→ The data:
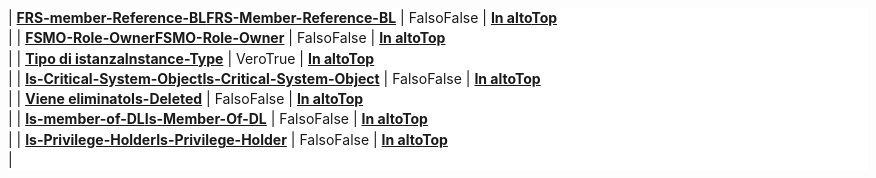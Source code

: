 | [<span data-ttu-id="d2c8b-530">**FRS-member-Reference-BL**</span><span class="sxs-lookup"><span data-stu-id="d2c8b-530">**FRS-Member-Reference-BL**</span></span>](a-frsmemberreferencebl.md)                      | <span data-ttu-id="d2c8b-531">Falso</span><span class="sxs-lookup"><span data-stu-id="d2c8b-531">False</span></span>     | [<span data-ttu-id="d2c8b-532">**In alto**</span><span class="sxs-lookup"><span data-stu-id="d2c8b-532">**Top**</span></span>](c-top.md)<br/> |
| [<span data-ttu-id="d2c8b-533">**FSMO-Role-Owner**</span><span class="sxs-lookup"><span data-stu-id="d2c8b-533">**FSMO-Role-Owner**</span></span>](a-fsmoroleowner.md)                                     | <span data-ttu-id="d2c8b-534">Falso</span><span class="sxs-lookup"><span data-stu-id="d2c8b-534">False</span></span>     | [<span data-ttu-id="d2c8b-535">**In alto**</span><span class="sxs-lookup"><span data-stu-id="d2c8b-535">**Top**</span></span>](c-top.md)<br/> |
| [<span data-ttu-id="d2c8b-536">**Tipo di istanza**</span><span class="sxs-lookup"><span data-stu-id="d2c8b-536">**Instance-Type**</span></span>](a-instancetype.md)                                        | <span data-ttu-id="d2c8b-537">Vero</span><span class="sxs-lookup"><span data-stu-id="d2c8b-537">True</span></span>      | [<span data-ttu-id="d2c8b-538">**In alto**</span><span class="sxs-lookup"><span data-stu-id="d2c8b-538">**Top**</span></span>](c-top.md)<br/> |
| [<span data-ttu-id="d2c8b-539">**Is-Critical-System-Object**</span><span class="sxs-lookup"><span data-stu-id="d2c8b-539">**Is-Critical-System-Object**</span></span>](a-iscriticalsystemobject.md)                  | <span data-ttu-id="d2c8b-540">Falso</span><span class="sxs-lookup"><span data-stu-id="d2c8b-540">False</span></span>     | [<span data-ttu-id="d2c8b-541">**In alto**</span><span class="sxs-lookup"><span data-stu-id="d2c8b-541">**Top**</span></span>](c-top.md)<br/> |
| [<span data-ttu-id="d2c8b-542">**Viene eliminato**</span><span class="sxs-lookup"><span data-stu-id="d2c8b-542">**Is-Deleted**</span></span>](a-isdeleted.md)                                              | <span data-ttu-id="d2c8b-543">Falso</span><span class="sxs-lookup"><span data-stu-id="d2c8b-543">False</span></span>     | [<span data-ttu-id="d2c8b-544">**In alto**</span><span class="sxs-lookup"><span data-stu-id="d2c8b-544">**Top**</span></span>](c-top.md)<br/> |
| [<span data-ttu-id="d2c8b-545">**Is-member-of-DL**</span><span class="sxs-lookup"><span data-stu-id="d2c8b-545">**Is-Member-Of-DL**</span></span>](a-memberof.md)                                          | <span data-ttu-id="d2c8b-546">Falso</span><span class="sxs-lookup"><span data-stu-id="d2c8b-546">False</span></span>     | [<span data-ttu-id="d2c8b-547">**In alto**</span><span class="sxs-lookup"><span data-stu-id="d2c8b-547">**Top**</span></span>](c-top.md)<br/> |
| [<span data-ttu-id="d2c8b-548">**Is-Privilege-Holder**</span><span class="sxs-lookup"><span data-stu-id="d2c8b-548">**Is-Privilege-Holder**</span></span>](a-isprivilegeholder.md)                             | <span data-ttu-id="d2c8b-549">Falso</span><span class="sxs-lookup"><span data-stu-id="d2c8b-549">False</span></span>     | [<span data-ttu-id="d2c8b-550">**In alto**</span><span class="sxs-lookup"><span data-stu-id="d2c8b-550">**Top**</span></span>](c-top.md)<br/> |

→ What is being asked: If a record holds a picture, drop the picture and return the rest of it exactly.

→ Result below:
Source code

: | [<span data-ttu-id="d2c8b-530">**FRS-member-Reference-BL**</span><span class="sxs-lookup"><span data-stu-id="d2c8b-530">**FRS-Member-Reference-BL**</span></span>](a-frsmemberreferencebl.md)                      | <span data-ttu-id="d2c8b-531">Falso</span><span class="sxs-lookup"><span data-stu-id="d2c8b-531">False</span></span>     | [<span data-ttu-id="d2c8b-532">**In alto**</span><span class="sxs-lookup"><span data-stu-id="d2c8b-532">**Top**</span></span>](c-top.md)<br/> |
| [<span data-ttu-id="d2c8b-533">**FSMO-Role-Owner**</span><span class="sxs-lookup"><span data-stu-id="d2c8b-533">**FSMO-Role-Owner**</span></span>](a-fsmoroleowner.md)                                     | <span data-ttu-id="d2c8b-534">Falso</span><span class="sxs-lookup"><span data-stu-id="d2c8b-534">False</span></span>     | [<span data-ttu-id="d2c8b-535">**In alto**</span><span class="sxs-lookup"><span data-stu-id="d2c8b-535">**Top**</span></span>](c-top.md)<br/> |
| [<span data-ttu-id="d2c8b-536">**Tipo di istanza**</span><span class="sxs-lookup"><span data-stu-id="d2c8b-536">**Instance-Type**</span></span>](a-instancetype.md)                                        | <span data-ttu-id="d2c8b-537">Vero</span><span class="sxs-lookup"><span data-stu-id="d2c8b-537">True</span></span>      | [<span data-ttu-id="d2c8b-538">**In alto**</span><span class="sxs-lookup"><span data-stu-id="d2c8b-538">**Top**</span></span>](c-top.md)<br/> |
| [<span data-ttu-id="d2c8b-539">**Is-Critical-System-Object**</span><span class="sxs-lookup"><span data-stu-id="d2c8b-539">**Is-Critical-System-Object**</span></span>](a-iscriticalsystemobject.md)                  | <span data-ttu-id="d2c8b-540">Falso</span><span class="sxs-lookup"><span data-stu-id="d2c8b-540">False</span></span>     | [<span data-ttu-id="d2c8b-541">**In alto**</span><span class="sxs-lookup"><span data-stu-id="d2c8b-541">**Top**</span></span>](c-top.md)<br/> |
| [<span data-ttu-id="d2c8b-542">**Viene eliminato**</span><span class="sxs-lookup"><span data-stu-id="d2c8b-542">**Is-Deleted**</span></span>](a-isdeleted.md)                                              | <span data-ttu-id="d2c8b-543">Falso</span><span class="sxs-lookup"><span data-stu-id="d2c8b-543">False</span></span>     | [<span data-ttu-id="d2c8b-544">**In alto**</span><span class="sxs-lookup"><span data-stu-id="d2c8b-544">**Top**</span></span>](c-top.md)<br/> |
| [<span data-ttu-id="d2c8b-545">**Is-member-of-DL**</span><span class="sxs-lookup"><span data-stu-id="d2c8b-545">**Is-Member-Of-DL**</span></span>](a-memberof.md)                                          | <span data-ttu-id="d2c8b-546">Falso</span><span class="sxs-lookup"><span data-stu-id="d2c8b-546">False</span></span>     | [<span data-ttu-id="d2c8b-547">**In alto**</span><span class="sxs-lookup"><span data-stu-id="d2c8b-547">**Top**</span></span>](c-top.md)<br/> |
| [<span data-ttu-id="d2c8b-548">**Is-Privilege-Holder**</span><span class="sxs-lookup"><span data-stu-id="d2c8b-548">**Is-Privilege-Holder**</span></span>](a-isprivilegeholder.md)                             | <span data-ttu-id="d2c8b-549">Falso</span><span class="sxs-lookup"><span data-stu-id="d2c8b-549">False</span></span>     | [<span data-ttu-id="d2c8b-550">**In alto**</span><span class="sxs-lookup"><span data-stu-id="d2c8b-550">**Top**</span></span>](c-top.md)<br/> |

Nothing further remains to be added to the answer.